If Canadian courts can say having internet access is a basic human right, than why not access to a bank account?
That’s the question being raised by Vancouver lawyer Christine Duhaime of the think-tank; the Digital Finance Institute.
Duhaime is calling for an end to what she calls “financial exclusiveness” that works against First Nations people and refugees in Canada …
“The banks across Canada are going to have to take on poor customers even if it affects their bottom line.”
Duhaime says many refugees are educated professionals, who lose their money and assets when flee.
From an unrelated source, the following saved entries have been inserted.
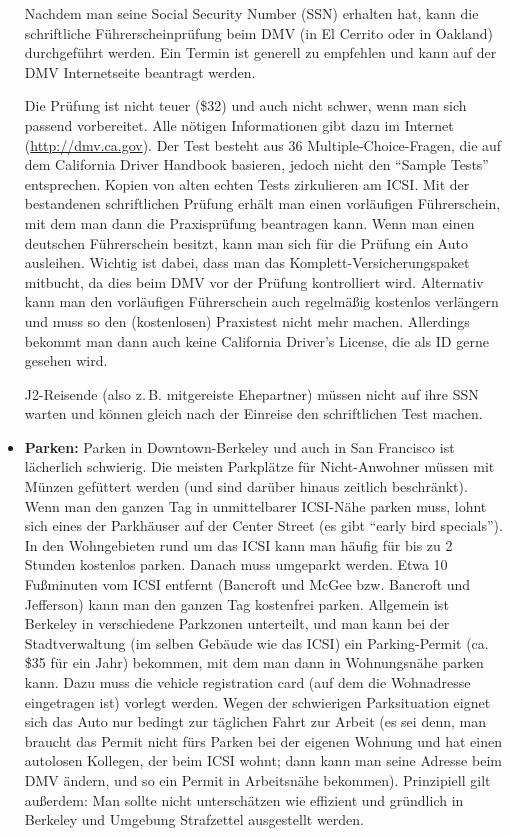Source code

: \documentclass[a4paper]{scrreprt}
\begin{document}
\begin{itemize}
Nachdem man seine Social Security Number (SSN) erhalten hat, kann die schriftliche Führerscheinprüfung beim DMV (in El Cerrito oder in Oakland) durchgeführt werden. Ein Termin ist generell zu empfehlen und kann auf der DMV Internetseite beantragt werden. 

Die Prüfung ist nicht teuer (\$32) und auch nicht schwer, wenn man sich passend vorbereitet. Alle nötigen Informationen gibt dazu im Internet (\url{http://dmv.ca.gov}). Der Test besteht aus 36 Multiple-Choice-Fragen, die auf dem California Driver Handbook basieren, jedoch nicht den ``Sample Tests'' entsprechen. Kopien von alten echten Tests zirkulieren am ICSI.  Mit der bestandenen schriftlichen Prüfung erhält man einen vorläufigen Führerschein, mit dem man dann die Praxisprüfung beantragen kann. Wenn man einen deutschen Führerschein besitzt, kann man sich für die Prüfung ein Auto ausleihen. Wichtig ist dabei, dass man das Komplett-Versicherungspaket mitbucht, da dies beim DMV vor der Prüfung kontrolliert wird. Alternativ kann man den vorläufigen Führerschein auch regelmäßig kostenlos verlängern und muss so den (kostenlosen) Praxistest nicht mehr machen. Allerdings bekommt man dann auch keine California Driver's License, die als ID gerne gesehen wird.

J2-Reisende (also z.\,B. mitgereiste Ehepartner) müssen nicht auf ihre SSN warten und können gleich nach der Einreise den schriftlichen Test machen.

	\item \textbf{Parken:} Parken in Downtown-Berkeley und auch in San Francisco ist lächerlich schwierig. Die meisten Parkplätze für Nicht-Anwohner müssen mit Münzen gefüttert werden (und sind darüber hinaus zeitlich beschränkt). Wenn man den ganzen Tag in unmittelbarer ICSI-Nähe parken muss, lohnt sich eines der Parkhäuser auf der Center Street (es gibt ``early bird specials''). In den Wohngebieten rund um das ICSI kann man häufig für bis zu 2 Stunden kostenlos parken. Danach muss umgeparkt werden. Etwa 10 Fußminuten vom ICSI entfernt (Bancroft und McGee bzw. Bancroft und Jefferson) kann man den ganzen Tag kostenfrei parken. Allgemein ist Berkeley in verschiedene Parkzonen unterteilt, und man kann bei der Stadtverwaltung (im selben Gebäude wie das ICSI) ein Parking-Permit (ca. \$35 für ein Jahr) bekommen, mit dem man dann in Wohnungsnähe parken kann. Dazu muss die vehicle registration card (auf dem die Wohnadresse eingetragen ist) vorlegt werden. Wegen der schwierigen Parksituation eignet sich das Auto nur bedingt zur täglichen Fahrt zur Arbeit (es sei denn, man braucht das Permit nicht fürs Parken bei der eigenen Wohnung und hat einen autolosen Kollegen, der beim ICSI wohnt; dann kann man seine Adresse beim DMV ändern, und so ein Permit in Arbeitsnähe bekommen). Prinzipiell gilt außerdem: Man sollte nicht unterschätzen wie effizient und gründlich in Berkeley und Umgebung Strafzettel ausgestellt werden. 


\end{itemize}
\end{document}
66 million people in the world are refugees, and while many use the word “crisis” to describe the displacement of so many people around the world, others see it as a missed opportunity to create real incomes for them, and the communities they settle in.
Duhaime says refugees are educated, wealthy and entrepreneurial, yet too many are unable to open something as ordinary as a bank account.
She says banks simply don’t want poor customers …
“There’s almost nothing you can’t do these days without a bank account, you can’t even get a cellphone.”
“So if now a cell phone or internet access is now a basic right in Canada, you’re going to have to be able to pay for it and if you have to pay for it online we have to come to a point where our judges in Canada are willing to say that having a bank account is a basic right of all Canadians.”
Duhaime says a lack of an ID or a fixed address adds to many banks’ reluctance to take on refugees as customers.